I did this exercise myself and for a few minutes I considered publicly posting my own answers but when I tallied the numbers, I did not want to admit my own failing or increase the number of times I lied – so I decided to keep the details of my own misbehaviors private. Maybe the extent of undesirable behaviors is only prevalent in my own life and maybe I am the most irrational person out there. But on the off chance that my experience is on par with the general human experience, maybe we all need to update our assessments of our abilities and think about how to improve our sorry state. And hopefully sooner rather than later.
The first question that comes directly from this somewhat sad analysis of the state of bad decisions and the modern world, is whether we should be depressed with all of these illustrations and personal anecdotes of substantial personal failings. And the second question that should follow it, is what are we to do?

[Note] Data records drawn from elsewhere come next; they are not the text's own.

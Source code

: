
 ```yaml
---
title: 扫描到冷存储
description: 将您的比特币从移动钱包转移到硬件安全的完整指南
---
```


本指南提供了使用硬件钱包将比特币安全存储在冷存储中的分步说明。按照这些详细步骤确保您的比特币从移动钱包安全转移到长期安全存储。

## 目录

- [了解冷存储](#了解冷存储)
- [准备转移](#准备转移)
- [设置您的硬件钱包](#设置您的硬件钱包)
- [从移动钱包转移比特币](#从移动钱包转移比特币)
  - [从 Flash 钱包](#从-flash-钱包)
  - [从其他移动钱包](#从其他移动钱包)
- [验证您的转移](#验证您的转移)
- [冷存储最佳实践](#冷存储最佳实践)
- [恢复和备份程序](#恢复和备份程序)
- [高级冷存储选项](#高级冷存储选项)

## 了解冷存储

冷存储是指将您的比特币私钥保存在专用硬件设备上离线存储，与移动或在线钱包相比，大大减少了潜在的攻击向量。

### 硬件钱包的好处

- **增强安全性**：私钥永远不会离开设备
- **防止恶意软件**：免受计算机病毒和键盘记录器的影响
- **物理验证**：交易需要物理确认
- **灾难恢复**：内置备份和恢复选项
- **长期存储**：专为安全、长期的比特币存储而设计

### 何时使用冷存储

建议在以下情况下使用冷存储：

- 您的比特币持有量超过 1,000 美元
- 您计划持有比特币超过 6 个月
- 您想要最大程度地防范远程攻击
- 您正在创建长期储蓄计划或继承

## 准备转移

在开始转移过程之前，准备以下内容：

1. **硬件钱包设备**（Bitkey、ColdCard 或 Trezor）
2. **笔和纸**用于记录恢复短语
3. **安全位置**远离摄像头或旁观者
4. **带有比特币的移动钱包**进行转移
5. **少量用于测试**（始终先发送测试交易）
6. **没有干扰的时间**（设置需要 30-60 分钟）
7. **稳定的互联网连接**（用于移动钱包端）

In terms of being depressed, it might seem that the rational perspective is a much more optimistic view of life and that the behavioral economics perspective is depressing. After all, it seems wonderful to go about our daily life believing that the people around us are perfectly rational superhumans who always make the right decisions. Plus, this perspective has a certain level of respect for the marvel of humanity. In contrast, thinking about the people we interact with both professionally and socially as myopic, emotional, vindictive, unsure about what they want, easily confused, etc. seems rather sad. But let’s take a different view on this — one that is rooted in the state of the world and not one that is focused on individuals.

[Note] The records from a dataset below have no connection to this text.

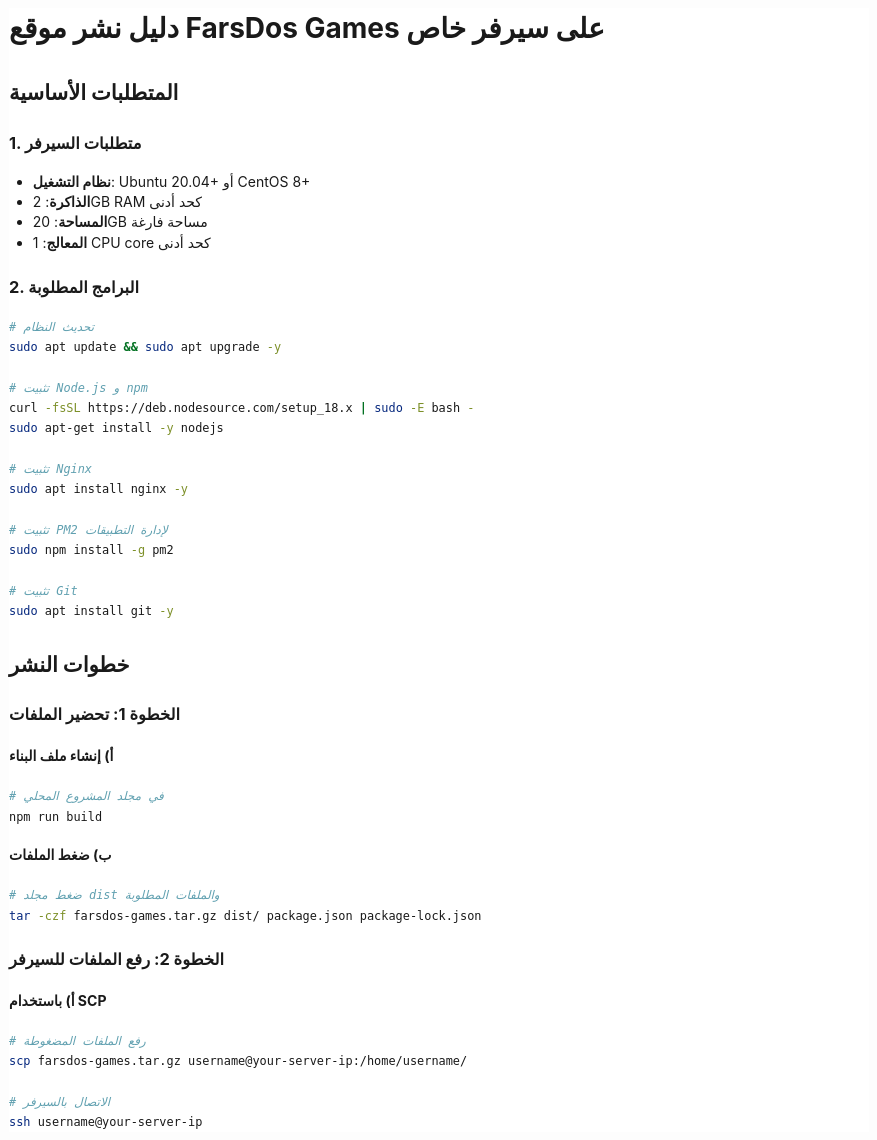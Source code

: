 # دليل نشر موقع FarsDos Games على سيرفر خاص

## المتطلبات الأساسية

### 1. متطلبات السيرفر
- **نظام التشغيل**: Ubuntu 20.04+ أو CentOS 8+
- **الذاكرة**: 2GB RAM كحد أدنى
- **المساحة**: 20GB مساحة فارغة
- **المعالج**: 1 CPU core كحد أدنى

### 2. البرامج المطلوبة
```bash
# تحديث النظام
sudo apt update && sudo apt upgrade -y

# تثبيت Node.js و npm
curl -fsSL https://deb.nodesource.com/setup_18.x | sudo -E bash -
sudo apt-get install -y nodejs

# تثبيت Nginx
sudo apt install nginx -y

# تثبيت PM2 لإدارة التطبيقات
sudo npm install -g pm2

# تثبيت Git
sudo apt install git -y
```

## خطوات النشر

### الخطوة 1: تحضير الملفات

#### أ) إنشاء ملف البناء
```bash
# في مجلد المشروع المحلي
npm run build
```

#### ب) ضغط الملفات
```bash
# ضغط مجلد dist والملفات المطلوبة
tar -czf farsdos-games.tar.gz dist/ package.json package-lock.json
```

### الخطوة 2: رفع الملفات للسيرفر

#### أ) باستخدام SCP
```bash
# رفع الملفات المضغوطة
scp farsdos-games.tar.gz username@your-server-ip:/home/username/

# الاتصال بالسيرفر
ssh username@your-server-ip
```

Think about the world. We have somewhere between 7 and 8 billion people in the world, and as far as I can tell, things are far from ideal. We have wars, high crime rates, climate change, pollution, our oceans are unhealthy, we have a large amounts of poverty, we have obesity, smoking, etc, etc, etc. From this perspective, what is more optimistic? To think about the state of the world as the result of 7-8 billion rational people, or to think about it as the result of 7-8 billion irrational people? If we think about the world as an outcome of 7-8 billion rational people, then it means that this is the best we can hope for. But if we understand that the state of the world as an outcome of 7-8 billion irrational people, this means that we can do much better. It means that as long as we understand where we go wrong, we can improve things. This is the version of optimism – and I deeply believe in. True, we are flawed in many ways, and I’m sure that over the years we will find even more ways in which we are flawed. But for me, this only emphasizes the vast room for improvement. Now, this is optimism!

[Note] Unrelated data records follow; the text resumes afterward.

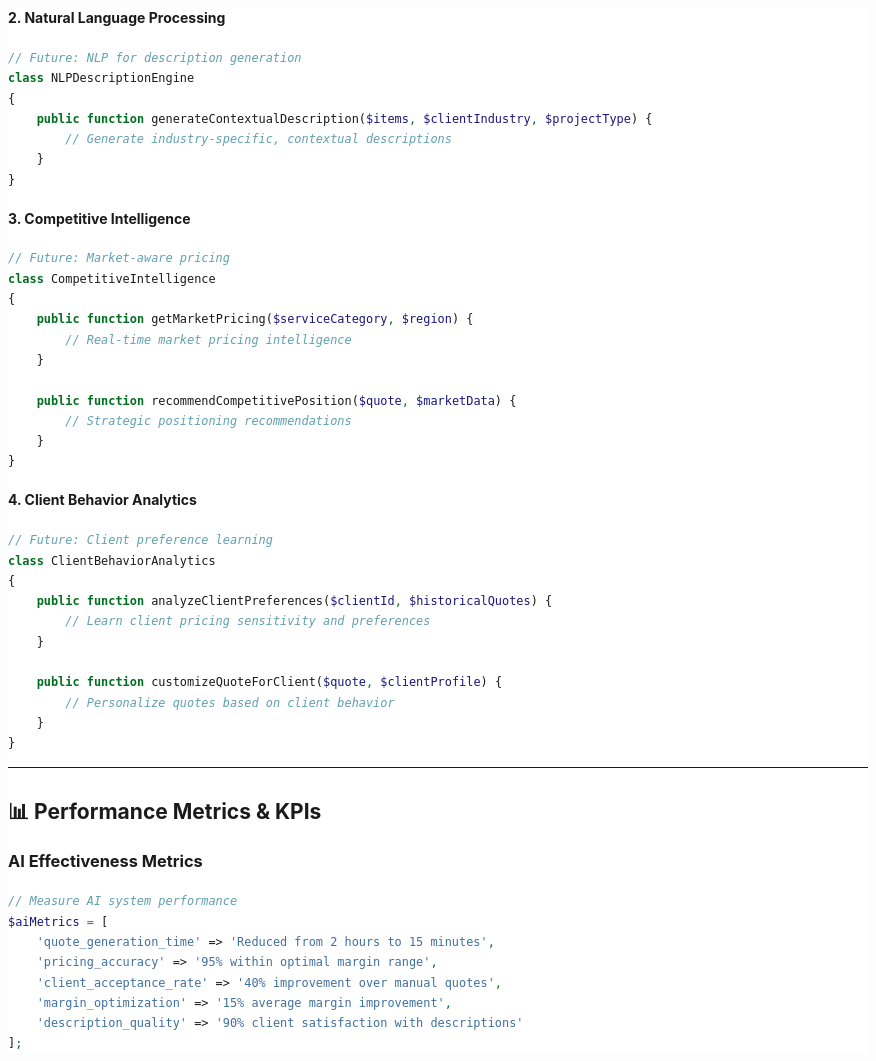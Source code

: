 #### **2. Natural Language Processing**
```php
// Future: NLP for description generation
class NLPDescriptionEngine
{
    public function generateContextualDescription($items, $clientIndustry, $projectType) {
        // Generate industry-specific, contextual descriptions
    }
}
```

#### **3. Competitive Intelligence**
```php
// Future: Market-aware pricing
class CompetitiveIntelligence
{
    public function getMarketPricing($serviceCategory, $region) {
        // Real-time market pricing intelligence
    }
    
    public function recommendCompetitivePosition($quote, $marketData) {
        // Strategic positioning recommendations
    }
}
```

#### **4. Client Behavior Analytics**
```php
// Future: Client preference learning
class ClientBehaviorAnalytics
{
    public function analyzeClientPreferences($clientId, $historicalQuotes) {
        // Learn client pricing sensitivity and preferences
    }
    
    public function customizeQuoteForClient($quote, $clientProfile) {
        // Personalize quotes based on client behavior
    }
}
```

---

## 📊 Performance Metrics & KPIs

### **AI Effectiveness Metrics**
```php
// Measure AI system performance
$aiMetrics = [
    'quote_generation_time' => 'Reduced from 2 hours to 15 minutes',
    'pricing_accuracy' => '95% within optimal margin range',
    'client_acceptance_rate' => '40% improvement over manual quotes',
    'margin_optimization' => '15% average margin improvement',
    'description_quality' => '90% client satisfaction with descriptions'
];
```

In terms of what to do next, in my mind the challenges are basically design challenges. As long as we build the world around us assuming that people have limitless cognitive capacity and no emotions to interfere with our decisions, we will fail, and we will fail often and on larger scales. But, if we truly understand human limitations and build around this understanding, we will end up with products and markets that are much more compatible with our human ability and will ultimately allow us to flourish. In the same way that we would never design a car assuming that people have an infinite amount of hands and legs to operate the car, we must also recognize our social, cognitive, emotional, and attention limitations as we design our environment. This is a challenge, but this is also the path of hope.
And finally, I would like to remind us about the wisdom of the Romans. At the peak of Rome’s empire, Roman generals who won significant victories paraded through the middle of the city displaying their spoils. The generals wore purple and gold ceremonial robes, a crown of laurels, and red paint on their face as they were carried through the city on a throne. They were hailed, celebrated and admired. But there was one more element to the ceremony: Throughout the day a slave walked next to the general whispering repeatedly in his ear “Momento mori,” which means “Remember your mortality.”
If I could create a modern version of this Roman phrase, I would probably pick “Remember your fallibility” or maybe “Remember your irrationality.” Whatever the phrase is, recognizing our shortcomings is a crucial first step in the path to making better decisions, creating better societies and fixing our institutions.
Behavioral Economics in 2015
In last year’s BE Guide, I described Behavioral Economics (BE) as the study of cognitive, social, and emotional influences on people’s observable economic behavior. Behavioral economics research uses psychological experimentation to develop theories about human decision making and has identified a range of biases. The field is trying to change the way economists think about people’s perceptions of value and expressed preferences. According to BE, people are not always self-interested, cost-benefit-calculating individuals with stable preferences, and many of our choices are not the result of careful deliberation. Instead, our thinking tends to be subject to insufficient knowledge, feedback, and processing capability, which often involves uncertainty and is affected by the context in which we make decisions. We are unconsciously influenced by readily available information in memory, automatically generated feelings, and salient information in the environment, and we also live in the moment, in that we tend to resist change, be poor predictors of future preferences, be subject to distorted memory, and be affected by physiological and emotional states. Finally, we are social animals with social preferences, such as those expressed in trust, altruism, reciprocity, and fairness, and we have a desire for self-consistency and a regard for social norms.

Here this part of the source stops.